** Data to use follows **

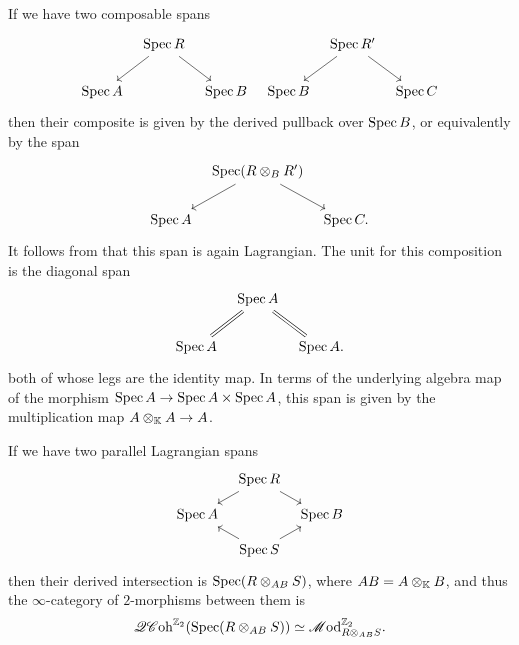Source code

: If we have two composable spans
\begin{equation*}
	\begin{tikzcd}[column sep = tiny]
		& \Spec R \ar[dl] \ar[dr] & & & \Spec R' \ar[dl] \ar[dr] \\
		\Spec A & & \Spec B & \Spec B & & \Spec C
	\end{tikzcd}
\end{equation*}
then their composite is given by the derived pullback over $\Spec B$, or equivalently by the span
\begin{equation*}
	\begin{tikzcd}[column sep = tiny]
		& \Spec (R \otimes_B R') \ar[dl] \ar[dr] & \\
		\Spec A & & \Spec C.
	\end{tikzcd}
\end{equation*}
It follows from \cite[Theorem 4.4]{Calaque2015} that this span is again Lagrangian. The unit for this composition is the diagonal span
\begin{equation*}
	\begin{tikzcd}[column sep = tiny]
		& \Spec A \ar[dl, equal] \ar[dr, equal] & \\
		\Spec A & & \Spec A.
	\end{tikzcd}
\end{equation*}
both of whose legs are the identity map. In terms of the underlying algebra map of the morphism $\Spec A \to \Spec A \times \Spec A$, this span is given by the multiplication map $A \otimes_\KK A \to A$. 

If we have two parallel Lagrangian spans
\begin{equation*}
	\begin{tikzcd}[row sep = small, column sep = tiny]
		& \Spec R \ar[dl] \ar[dr] & \\
		\Spec A & & \Spec B \\
		& \Spec S \ar[ul] \ar[ur] & 
	\end{tikzcd}
\end{equation*}
then their derived intersection is $\Spec (R \otimes_{AB} S)$, where $AB = A \otimes_\KK B$, and thus the $\infty$-category of $2$-morphisms between them is 
\begin{equation} \label{eqn:cat-of-2-morphisms}
	\QCoh^{\ZZ_2}(\Spec (R \otimes_{AB} S)) \simeq \Mod^{\ZZ_2}_{R \otimes_{AB} S}.
\end{equation}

** End of Data to use **

> [Problem details] In the data above, find each line that uses the string "morphisms". Copy it.

> [Exercise output]
then their derived intersection is $\Spec (R \otimes_{AB} S)$, where $AB = A \otimes_\KK B$, and thus the $\infty$-category of $2$-morphisms between them is 
\begin{equation} \label{eqn:cat-of-2-morphisms}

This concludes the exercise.